Treat your data as an asset in an MLOps cycle
We recently published two blogs, the first and second of a six-part series, about the importance and necessity of having a solid MLOps implementation and the first step in organizing an MLOps project — Problem Formulation. In this third blog post we aim to elaborate on an important part of the framework: DataOps.
We illustrate the importance of DataOps with an example and introduce the players involved in this part. We then discuss the main activities within DataOps and expand on some design principles to keep in mind while setting up this part of the MLOps process. Finally, we consider the importance of DataOps in a broader context.
The why and the who of DataOps
It’s all about data! Treating data as an asset is imperative for a successful AI project. This is easier said than done as the data handling has a lot of moving parts. DataOps activities and principles aim to operationalize data handling.
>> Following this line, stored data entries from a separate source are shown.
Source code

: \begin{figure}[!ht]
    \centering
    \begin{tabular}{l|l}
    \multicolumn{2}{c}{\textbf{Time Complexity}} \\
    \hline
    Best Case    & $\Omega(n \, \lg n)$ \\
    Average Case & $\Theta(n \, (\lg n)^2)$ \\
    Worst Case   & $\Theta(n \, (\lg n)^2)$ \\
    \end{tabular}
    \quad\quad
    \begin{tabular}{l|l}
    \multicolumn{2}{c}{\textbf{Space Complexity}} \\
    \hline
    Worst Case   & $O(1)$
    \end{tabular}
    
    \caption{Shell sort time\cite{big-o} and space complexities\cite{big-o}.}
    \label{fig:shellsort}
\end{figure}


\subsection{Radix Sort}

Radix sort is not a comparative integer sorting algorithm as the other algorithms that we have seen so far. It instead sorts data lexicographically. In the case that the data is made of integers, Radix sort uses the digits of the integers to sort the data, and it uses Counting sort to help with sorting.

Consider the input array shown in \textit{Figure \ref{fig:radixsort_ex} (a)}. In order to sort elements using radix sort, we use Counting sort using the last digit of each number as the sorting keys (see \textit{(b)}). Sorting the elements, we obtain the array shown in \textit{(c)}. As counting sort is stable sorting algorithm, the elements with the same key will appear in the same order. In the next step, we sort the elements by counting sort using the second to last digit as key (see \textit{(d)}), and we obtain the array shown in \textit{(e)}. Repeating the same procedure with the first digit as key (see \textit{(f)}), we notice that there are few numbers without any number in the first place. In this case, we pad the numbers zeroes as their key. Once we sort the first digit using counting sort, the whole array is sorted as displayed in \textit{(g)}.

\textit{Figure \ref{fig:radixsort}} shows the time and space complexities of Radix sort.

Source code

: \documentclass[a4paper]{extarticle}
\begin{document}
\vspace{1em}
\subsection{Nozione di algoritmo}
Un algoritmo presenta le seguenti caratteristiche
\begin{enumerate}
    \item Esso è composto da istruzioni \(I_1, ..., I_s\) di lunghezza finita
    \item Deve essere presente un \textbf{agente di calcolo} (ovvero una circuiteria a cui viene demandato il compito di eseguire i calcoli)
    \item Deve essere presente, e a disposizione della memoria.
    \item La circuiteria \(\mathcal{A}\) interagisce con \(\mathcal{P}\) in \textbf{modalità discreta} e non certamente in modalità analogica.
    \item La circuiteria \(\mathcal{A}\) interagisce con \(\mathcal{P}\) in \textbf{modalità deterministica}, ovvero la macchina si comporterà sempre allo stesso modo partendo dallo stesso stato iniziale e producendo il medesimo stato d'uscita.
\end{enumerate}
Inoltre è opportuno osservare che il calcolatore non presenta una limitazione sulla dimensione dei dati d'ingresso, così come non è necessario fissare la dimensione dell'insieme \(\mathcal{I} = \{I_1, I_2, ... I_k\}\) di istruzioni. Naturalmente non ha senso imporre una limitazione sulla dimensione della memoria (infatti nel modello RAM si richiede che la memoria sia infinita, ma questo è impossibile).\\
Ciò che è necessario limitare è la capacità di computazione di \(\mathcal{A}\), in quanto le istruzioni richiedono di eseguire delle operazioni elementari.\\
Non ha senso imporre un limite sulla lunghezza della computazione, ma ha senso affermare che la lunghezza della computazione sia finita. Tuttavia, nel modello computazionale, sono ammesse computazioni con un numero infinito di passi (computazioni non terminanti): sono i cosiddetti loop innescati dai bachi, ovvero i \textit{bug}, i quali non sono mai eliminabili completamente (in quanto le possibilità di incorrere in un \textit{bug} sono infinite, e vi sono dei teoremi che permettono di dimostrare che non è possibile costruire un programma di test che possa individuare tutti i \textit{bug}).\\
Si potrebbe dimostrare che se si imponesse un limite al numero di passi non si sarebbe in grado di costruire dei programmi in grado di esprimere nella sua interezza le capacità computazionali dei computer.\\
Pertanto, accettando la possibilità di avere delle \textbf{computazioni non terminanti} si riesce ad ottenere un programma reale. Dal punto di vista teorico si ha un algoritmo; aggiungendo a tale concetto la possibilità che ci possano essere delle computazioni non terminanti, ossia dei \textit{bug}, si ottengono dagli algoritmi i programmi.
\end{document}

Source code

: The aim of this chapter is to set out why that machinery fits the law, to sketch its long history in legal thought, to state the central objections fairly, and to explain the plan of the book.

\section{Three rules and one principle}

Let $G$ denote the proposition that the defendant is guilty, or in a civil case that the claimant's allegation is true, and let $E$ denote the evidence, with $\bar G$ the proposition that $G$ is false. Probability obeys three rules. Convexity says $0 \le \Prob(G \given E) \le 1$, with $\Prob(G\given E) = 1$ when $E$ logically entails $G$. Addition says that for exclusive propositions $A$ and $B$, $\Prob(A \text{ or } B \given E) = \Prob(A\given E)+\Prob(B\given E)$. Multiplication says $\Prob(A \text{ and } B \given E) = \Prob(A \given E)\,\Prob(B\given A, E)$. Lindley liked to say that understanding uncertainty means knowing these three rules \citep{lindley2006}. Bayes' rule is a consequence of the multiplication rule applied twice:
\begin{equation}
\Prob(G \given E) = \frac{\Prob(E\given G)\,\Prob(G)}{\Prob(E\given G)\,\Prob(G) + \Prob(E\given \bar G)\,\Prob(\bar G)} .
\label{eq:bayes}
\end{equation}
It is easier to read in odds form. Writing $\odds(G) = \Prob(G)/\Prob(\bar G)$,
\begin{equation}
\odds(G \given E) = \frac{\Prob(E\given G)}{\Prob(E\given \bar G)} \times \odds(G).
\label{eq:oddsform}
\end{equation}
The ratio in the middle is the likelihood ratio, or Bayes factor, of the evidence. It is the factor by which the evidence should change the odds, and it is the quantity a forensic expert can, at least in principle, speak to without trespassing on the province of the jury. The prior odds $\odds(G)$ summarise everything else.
Let’s investigate the why and the who of DataOps.
The why is illustrated with a personal example. Do you remember how shocked you were when you started working on your first real world use case? The difference between data in exercises and data in the real world is the plethora of issues real data can hold. These include missing values, outliers, features not recorded or recognized as important for the use case at hand and, of course, biased data. To mitigate these issues, data scientists are presented with an abundance of methods they can use for data preprocessing. However, the reality is that the mitigation of these issues starts with the understanding the data sources and selecting the adequate data collection method, where we ensure data collected is representative of the population. Correct data collection is tied to the use case and the model we are looking to use to solve a problem — this is covered in the Problem Formulation phase of the MLOps process. So, contrary to the popular approach of fitting the model to the data, we suggest starting with the data itself and treating its quality as priority. Once the data is collected, we can use data pre-processing methods on it, including feature engineering and feature selection. Sogeti’s Data Quality Wrapper (DQW) is a tool that educates on various open-source packages you can use to preprocess data. For transparency and insight into the preprocessing steps, data version control must be used. This ensures auditability and tracing every step in the data handling phase. Due to real world privacy regulations and the fact that data is often biased, this is a crucial part of the data handling pipeline.
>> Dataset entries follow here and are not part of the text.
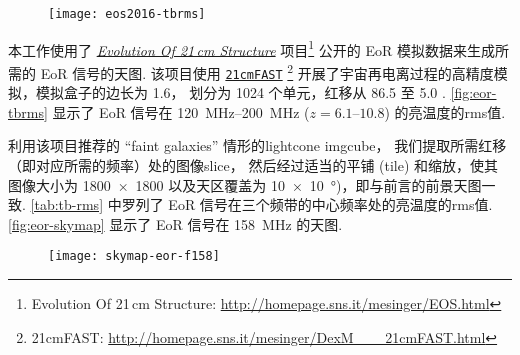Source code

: \begin{figure}[htp]
  \centering
  \texttt{[image: eos2016-tbrms]}
  \label{fig:eor-tbrms}
\end{figure}

本工作使用了
\href{http://homepage.sns.it/mesinger/EOS.html}{\textit{Evolution Of 21\,cm Structure}}
项目\footnote{%
  Evolution Of 21\,cm Structure:
  \url{http://homepage.sns.it/mesinger/EOS.html}
} 公开的 EoR 模拟数据来生成所需的 EoR 信号的天图.
该项目使用
\href{http://homepage.sns.it/mesinger/DexM___21cmFAST.html}{\texttt{21cmFAST}}%
\footnote{%
  21cmFAST: \url{http://homepage.sns.it/mesinger/DexM___21cmFAST.html}
} 开展了宇宙再电离过程的高精度模拟，模拟盒子的边长为 \SI{1.6}{\Gpc}，
划分为 1024 个单元，红移从 86.5 至 5.0 \cite{mesinger2016}.
\autoref{fig:eor-tbrms} 显示了 EoR 信号在 \SIrange{120}{200}{\MHz}
($z = \numrange{6.1}{10.8}$) 的亮温度的\acs*{rms}值.

利用该项目推荐的 \enquote{faint galaxies} 情形的\ac{lightcone} \ac{imgcube}，
我们提取所需红移（即对应所需的频率）处的图像\ac{slice}，
然后经过适当的平铺 (tile) 和缩放，使其图像大小为 \num{1800 x 1800}
以及天区覆盖为 \SI{10 x 10}{\degree})，即与前言的前景天图一致.
\autoref{tab:tb-rms} 中罗列了 EoR 信号在三个频带的中心频率处的亮温度的\ac{rms}值.
\autoref{fig:eor-skymap} 显示了 EoR 信号在 \SI{158}{\MHz} 的天图.

\begin{figure}[htp]
  \centering
  \texttt{[image: skymap-eor-f158]}
  \label{fig:eor-skymap}
\end{figure}


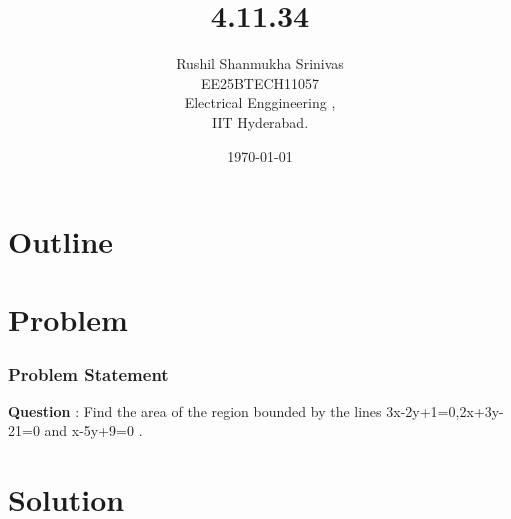 \documentclass{beamer}
\title{4.11.34}
\author{Rushil Shanmukha Srinivas \\EE25BTECH11057 \\ Electrical Enggineering ,\\IIT Hyderabad.}
\date{\today}
\theoremstyle{remark}
\numberwithin{equation}{section}
\begin{document}
 

\begin{frame}
\titlepage
\end{frame}

\section*{Outline}
\begin{frame}
\tableofcontents
\end{frame}
\section{Problem}
\begin{frame}
\frametitle{Problem Statement}
\textbf{Question} : Find the area of the region bounded by the lines 3x-2y+1=0,2x+3y-21=0 and x-5y+9=0 .

\end{frame}
\section{Solution}
\end{document}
We introduced the who of MLOps in our previous blog, so you know that different roles collaborate in this process. In DataOps, the most notable player is the Data Engineer, responsible for the creation of the data pipelines that provide data. At the beginning of a MLOps cycle, the data engineer collaborates with the SME in identifying the correct data (sources), such that the domain knowledge shapes the data preparation. In the phase of model realization, the data engineer and data scientist work together to construct even more specific data pipelines that measure up to the input needs of the models. An important requirement of the data engineer is that the MLOps framework should provide a detailed view on every individual step in the data pipeline.
These two players, together with data architect and data owners of the organization belong to the data governance working group. Besides them, the data governance review board is present with select organization members that are responsible to audit data and govern it.
The activities within DataOps
The activities within DataOps are outlined below.
- Identify and collect (Sandbox environment, explore the data sources and understand what the data is “trying to say”).
- Validate and process (Data cleaning according to business requirements, exploratory data analysis, preprocessing, feature engineering and selection).
- Store (Data is stored for use by other MLOps players, as illustrated below).
For technical implementation of these activities, enterprise cloud platforms have these functionalities built in and ready to use, you can check out Azure, AWS and GCP. For an overview of selected open-source and Sogeti-developed solutions, read on!
The design principles that govern DataOps
All the activities in the MLOps process related to DataOps need to have the following two design principles in mind that operationalize and orchestrate data handling:
For a data scientist, experimenting with different data slices, parameters, pipelines, etc. is an integral part of the development cycle. When the experiment is finished, hopefully the resulting model’s performance is satisfactory. But wait! When we push our code, how do we guarantee that our colleague pulling the code to their own device will see the same results? This is where the reproducibility principle methods come into play. We could document the name of every data slice, every run parameter, and every model we used and shove those entities somewhere in a folder in our project. However, this has two downsides. First, it bloats our codebase with seemingly redundant files. Second, it makes for an awfully boring read.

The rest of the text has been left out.